SURELY, things have gone wrong with the land redistribution. The results on the ground are not anything one can be proud of.
While we have shown the world that we
are made of sterner stuff, and we brook no nonsense from the white man, I think there are a few important issues that should be tackled at once to get Zimbabwe back on its feet.
Firstly, time is long overdue that as Zimbabweans we swallow our pride, turn around, change our direction and make use of diplomacy. It is time to go round the world and build bridges with the international community, if not to gain donor support, at least to allow normal business with the international world.
Personally, I never trusted donors, and I still don’t, but all the same we need international trust that Zimbabwe is a country one can do business with if we are to move ahead. This is where Zimbabwean diplomatic missions around the world should function.
Look at Libya. Who would imagine that after more than 30 years of Muammar Gaddafi haunting the Western world, Tony Blair would be found in the same bed with him one day? All of a sudden Gaddafi is praised as one of the statesmen of Africa.
It’s time diplomacy is made use of for Zimbabwe to move ahead. I sincerely think that if Zimbabwe would tell the world that we made mistakes on the land question, but given that the issue is now water under the bridge, we should start with a clean sheet, the world would soften its heart on Zimbabwe.
Secondly, there is need to work towards having the sanctions imposed on Zimbabwe removed as soon as yesterday. It is common knowledge that when international sanctions are imposed on an economy as small as ours, a country can use all the tricks in the book but will get nowhere. Sanctions are meant to kill economies.

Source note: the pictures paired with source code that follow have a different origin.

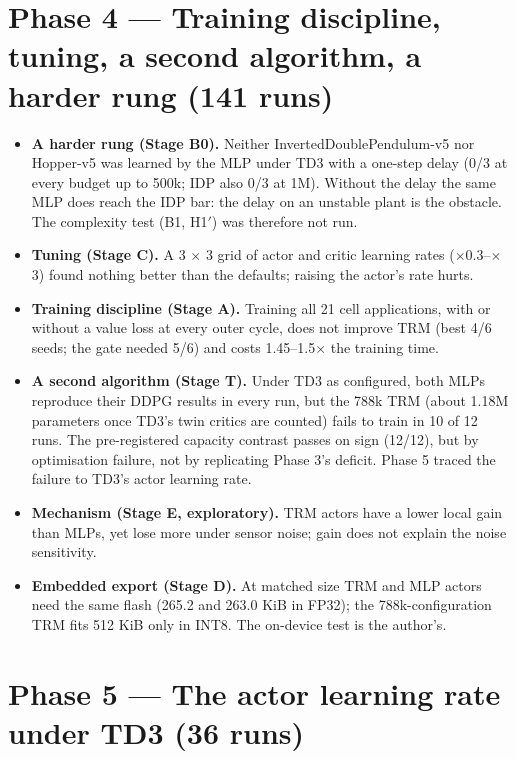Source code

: \documentclass[11pt]{article}
\begin{document}
\section*{Phase 4 --- Training discipline, tuning, a second algorithm, a harder rung (141 runs)}



\begin{itemize}
\item \textbf{A harder rung (Stage B0).} Neither InvertedDoublePendulum-v5 nor Hopper-v5 was learned by the MLP under TD3 with a one-step delay (0/3 at every budget up to 500k; IDP also 0/3 at 1M). Without the delay the same MLP does reach the IDP bar: the delay on an unstable plant is the obstacle. The complexity test (B1, H1$'$) was therefore not run.
\item \textbf{Tuning (Stage C).} A 3 $\times$ 3 grid of actor and critic learning rates ($\times$0.3--$\times$3) found nothing better than the defaults; raising the actor's rate hurts.
\item \textbf{Training discipline (Stage A).} Training all 21 cell applications, with or without a value loss at every outer cycle, does not improve TRM (best 4/6 seeds; the gate needed 5/6) and costs 1.45--1.5$\times$ the training time.
\item \textbf{A second algorithm (Stage T).} Under TD3 as configured, both MLPs reproduce their DDPG results in every run, but the 788k TRM (about 1.18M parameters once TD3's twin critics are counted) fails to train in 10 of 12 runs. The pre-registered capacity contrast passes on sign (12/12), but by optimisation failure, not by replicating Phase 3's deficit. Phase 5 traced the failure to TD3's actor learning rate.
\item \textbf{Mechanism (Stage E, exploratory).} TRM actors have a lower local gain than MLPs, yet lose more under sensor noise; gain does not explain the noise sensitivity.
\item \textbf{Embedded export (Stage D).} At matched size TRM and MLP actors need the same flash (265.2 and 263.0 KiB in FP32); the 788k-configuration TRM fits 512 KiB only in INT8. The on-device test is the author's.
\end{itemize}



\section*{Phase 5 --- The actor learning rate under TD3 (36 runs)}
\end{document}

As such, as long as Zimbabwe’s economy is under sanctions, we should not fool ourselves that we will make meaningful recovery. The Reserve Bank governor can brew and distil the best monetary policies the world has ever seen but with sanctions weighing the economy down, there is no chance that those policies will produce the desired results.
With the sanctions imposed on Zimbabwe, petrol pumps have continuously run dry, deepening the crisis already caused by the famine. The country will continue to reel under deep political and socioeconomic problems underlined by shortages of basic commodities, foreign currency, fuel, electricity, drugs, water treatment chemicals and other critical imports.
The current sanctions are supposedly targeted at the leadership, but it is the ordinary Zimbabweans that are suffering following the withdrawal of aid by donor agencies. The sanctions have missed their intended target and the ordinary man in the street has become the victim.
I believe it is time for whoever advocated the imposition of these sanctions to go back and tell the international community that the experiment has failed to achieve its intended objectives and is killing the innocent man in the street.
To me it does not make sense for anyone out there to continue supporting sanctions for the sake of gaining political mileage at the expense of the suffering Zimbabweans. The strategy has failed and it must be changed for the good of the ordinary Zimbabwean.
We have ourselves to blame for the mess we are in today and we have ourselves and no one else to bring us to prosperity.